Moz has added a new three-step framework to its AI search playbook, using a June 26 Whiteboard Friday to argue that Point, Evidence, Explain can make content easier for AI engines to read, summarize and cite. Written by Rejoice Ojiaku and edited by Meghan Pahinui, the post says AI systems reward clarity, freshness and context, and that too many marketers are getting lost in terms like GEO, AIO and LLM optimization.
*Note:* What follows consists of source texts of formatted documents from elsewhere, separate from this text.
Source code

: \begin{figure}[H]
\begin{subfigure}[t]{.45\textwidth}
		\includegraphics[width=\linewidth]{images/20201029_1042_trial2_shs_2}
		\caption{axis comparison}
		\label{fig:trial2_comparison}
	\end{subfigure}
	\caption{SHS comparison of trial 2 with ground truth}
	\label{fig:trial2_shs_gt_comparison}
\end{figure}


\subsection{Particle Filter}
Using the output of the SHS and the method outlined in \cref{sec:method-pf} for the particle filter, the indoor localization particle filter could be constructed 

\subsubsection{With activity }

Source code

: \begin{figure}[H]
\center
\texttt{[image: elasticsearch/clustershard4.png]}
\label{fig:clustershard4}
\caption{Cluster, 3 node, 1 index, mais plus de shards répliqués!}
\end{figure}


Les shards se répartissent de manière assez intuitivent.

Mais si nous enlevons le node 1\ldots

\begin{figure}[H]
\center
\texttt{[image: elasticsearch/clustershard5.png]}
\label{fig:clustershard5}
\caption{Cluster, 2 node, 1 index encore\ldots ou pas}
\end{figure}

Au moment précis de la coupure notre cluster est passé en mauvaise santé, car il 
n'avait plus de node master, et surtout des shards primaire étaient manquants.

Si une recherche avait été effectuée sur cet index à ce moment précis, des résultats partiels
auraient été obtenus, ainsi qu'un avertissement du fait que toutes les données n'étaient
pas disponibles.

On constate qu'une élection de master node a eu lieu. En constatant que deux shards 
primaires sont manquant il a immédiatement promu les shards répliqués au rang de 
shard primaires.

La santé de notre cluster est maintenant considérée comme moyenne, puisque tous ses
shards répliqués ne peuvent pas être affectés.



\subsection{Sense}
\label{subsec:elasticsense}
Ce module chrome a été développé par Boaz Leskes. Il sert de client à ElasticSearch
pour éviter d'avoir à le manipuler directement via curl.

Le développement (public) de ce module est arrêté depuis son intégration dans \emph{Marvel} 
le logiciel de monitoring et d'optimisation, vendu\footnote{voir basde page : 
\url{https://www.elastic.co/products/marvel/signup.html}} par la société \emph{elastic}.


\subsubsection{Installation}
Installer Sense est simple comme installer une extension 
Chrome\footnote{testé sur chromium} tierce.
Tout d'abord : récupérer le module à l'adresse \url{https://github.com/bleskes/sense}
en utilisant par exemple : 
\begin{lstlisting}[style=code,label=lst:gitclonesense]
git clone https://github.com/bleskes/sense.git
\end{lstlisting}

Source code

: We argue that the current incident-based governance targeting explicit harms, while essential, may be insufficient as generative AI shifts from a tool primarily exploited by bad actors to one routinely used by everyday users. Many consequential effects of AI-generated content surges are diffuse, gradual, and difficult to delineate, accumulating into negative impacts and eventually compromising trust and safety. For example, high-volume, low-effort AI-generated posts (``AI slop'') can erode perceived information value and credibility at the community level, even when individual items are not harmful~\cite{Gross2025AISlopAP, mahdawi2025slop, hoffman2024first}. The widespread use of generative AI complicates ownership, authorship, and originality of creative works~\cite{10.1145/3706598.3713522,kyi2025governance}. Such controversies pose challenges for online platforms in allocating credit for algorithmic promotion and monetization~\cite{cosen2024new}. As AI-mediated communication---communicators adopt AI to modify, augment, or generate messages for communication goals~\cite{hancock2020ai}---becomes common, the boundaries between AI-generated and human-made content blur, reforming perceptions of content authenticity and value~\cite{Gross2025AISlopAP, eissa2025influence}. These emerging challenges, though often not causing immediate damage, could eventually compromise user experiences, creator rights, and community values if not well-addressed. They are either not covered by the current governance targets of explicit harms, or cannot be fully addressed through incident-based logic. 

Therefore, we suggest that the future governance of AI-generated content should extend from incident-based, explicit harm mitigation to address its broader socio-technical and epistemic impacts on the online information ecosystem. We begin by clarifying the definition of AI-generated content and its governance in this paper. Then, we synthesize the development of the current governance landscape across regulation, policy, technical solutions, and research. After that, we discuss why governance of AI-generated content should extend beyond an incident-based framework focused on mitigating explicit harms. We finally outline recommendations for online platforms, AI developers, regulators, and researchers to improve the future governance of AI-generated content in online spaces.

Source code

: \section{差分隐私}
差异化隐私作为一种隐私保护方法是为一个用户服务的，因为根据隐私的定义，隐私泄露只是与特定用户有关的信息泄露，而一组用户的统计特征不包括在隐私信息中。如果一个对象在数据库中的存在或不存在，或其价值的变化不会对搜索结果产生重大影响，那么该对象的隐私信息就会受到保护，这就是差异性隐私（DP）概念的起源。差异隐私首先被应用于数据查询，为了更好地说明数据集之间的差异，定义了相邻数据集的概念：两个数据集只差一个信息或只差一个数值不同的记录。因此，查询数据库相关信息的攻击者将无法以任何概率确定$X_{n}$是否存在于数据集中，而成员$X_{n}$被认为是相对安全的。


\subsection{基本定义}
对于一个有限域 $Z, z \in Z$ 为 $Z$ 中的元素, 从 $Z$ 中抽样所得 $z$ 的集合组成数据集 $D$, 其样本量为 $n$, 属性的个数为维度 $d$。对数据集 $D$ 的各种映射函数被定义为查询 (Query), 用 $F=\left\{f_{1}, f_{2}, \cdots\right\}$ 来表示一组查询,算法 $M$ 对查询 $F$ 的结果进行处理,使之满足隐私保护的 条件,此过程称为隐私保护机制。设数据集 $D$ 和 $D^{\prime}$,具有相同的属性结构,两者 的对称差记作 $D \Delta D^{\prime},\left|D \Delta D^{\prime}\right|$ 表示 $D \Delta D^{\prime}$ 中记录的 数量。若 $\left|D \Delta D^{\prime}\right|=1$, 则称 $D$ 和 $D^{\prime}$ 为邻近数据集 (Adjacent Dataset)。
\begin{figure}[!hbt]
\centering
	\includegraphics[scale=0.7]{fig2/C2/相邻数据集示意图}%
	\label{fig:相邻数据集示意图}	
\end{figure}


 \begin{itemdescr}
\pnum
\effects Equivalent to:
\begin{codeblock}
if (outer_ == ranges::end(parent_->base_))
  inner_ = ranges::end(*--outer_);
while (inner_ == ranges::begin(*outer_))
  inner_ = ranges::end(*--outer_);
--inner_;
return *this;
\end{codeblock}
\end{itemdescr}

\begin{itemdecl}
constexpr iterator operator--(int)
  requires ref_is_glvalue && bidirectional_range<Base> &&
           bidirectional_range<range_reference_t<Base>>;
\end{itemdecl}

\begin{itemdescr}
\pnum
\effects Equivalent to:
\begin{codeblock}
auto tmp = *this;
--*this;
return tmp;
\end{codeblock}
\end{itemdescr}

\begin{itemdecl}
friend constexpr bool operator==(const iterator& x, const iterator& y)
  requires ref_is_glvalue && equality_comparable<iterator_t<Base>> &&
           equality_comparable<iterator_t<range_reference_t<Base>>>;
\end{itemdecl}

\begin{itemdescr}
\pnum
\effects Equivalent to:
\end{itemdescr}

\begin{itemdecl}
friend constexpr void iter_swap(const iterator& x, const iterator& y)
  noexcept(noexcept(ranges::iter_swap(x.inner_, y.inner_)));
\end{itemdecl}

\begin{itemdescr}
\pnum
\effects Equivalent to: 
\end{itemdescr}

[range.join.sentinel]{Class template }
The framework is built for operational use, not theory. Moz says the workflow starts with a clear point, adds evidence such as stats, use cases, examples or broader context, and then explains why the point matters so the model does not have to fill in narrative gaps. In Moz’s framing, that structure helps content move through an AI understanding layer into an AI answer, where it can surface as mentions, citations and summaries. For agency teams, that makes the framework a natural fit for brief templates, refresh cycles and editorial QA, especially when multiple writers and clients need a consistent standard for what qualifies as usable source material.

The new post also sits inside a broader Moz push that has shifted AI search from abstract experimentation to measurable business outcomes. On June 4, 2026, Moz argued that traffic should not be the main KPI for AI search impact and instead pointed teams toward revenue share from LLMs, purchases from LLMs, AI-assisted conversions, AI share of voice, mentions, citations and recommendation rate. A year earlier, on June 24, 2025, Moz’s relevance-engineering article said Google’s I/O 2025 announcements would force SEOs to rewrite their playbook and noted that AI Mode was available to all users in the United States as of May 2025.
Moz’s product line has moved in the same direction. On June 3, 2024, the company introduced Augmented Intelligence features in Moz Pro, including Search Intent in Keyword Explorer and domain snapshots in Domain Overview, casting AI as a way to augment SEO work rather than replace it. MozCon NYC 2026, scheduled for July 14 in New York, continued that thread with sessions on operationalizing AI, deploying specialized agents across marketing workflows and building AI operations that produce measurable revenue.
Ojiaku’s role gives the framework added weight. Wise identifies her as a Senior Business Content Specialist, and she is also co-founder of B-DigitalUK. That background makes PEE look less like a naming exercise and more like a content operations standard: one that agencies can apply when they want AI to lift drafting speed without surrendering editorial control, brand trust or the review steps that protect margin.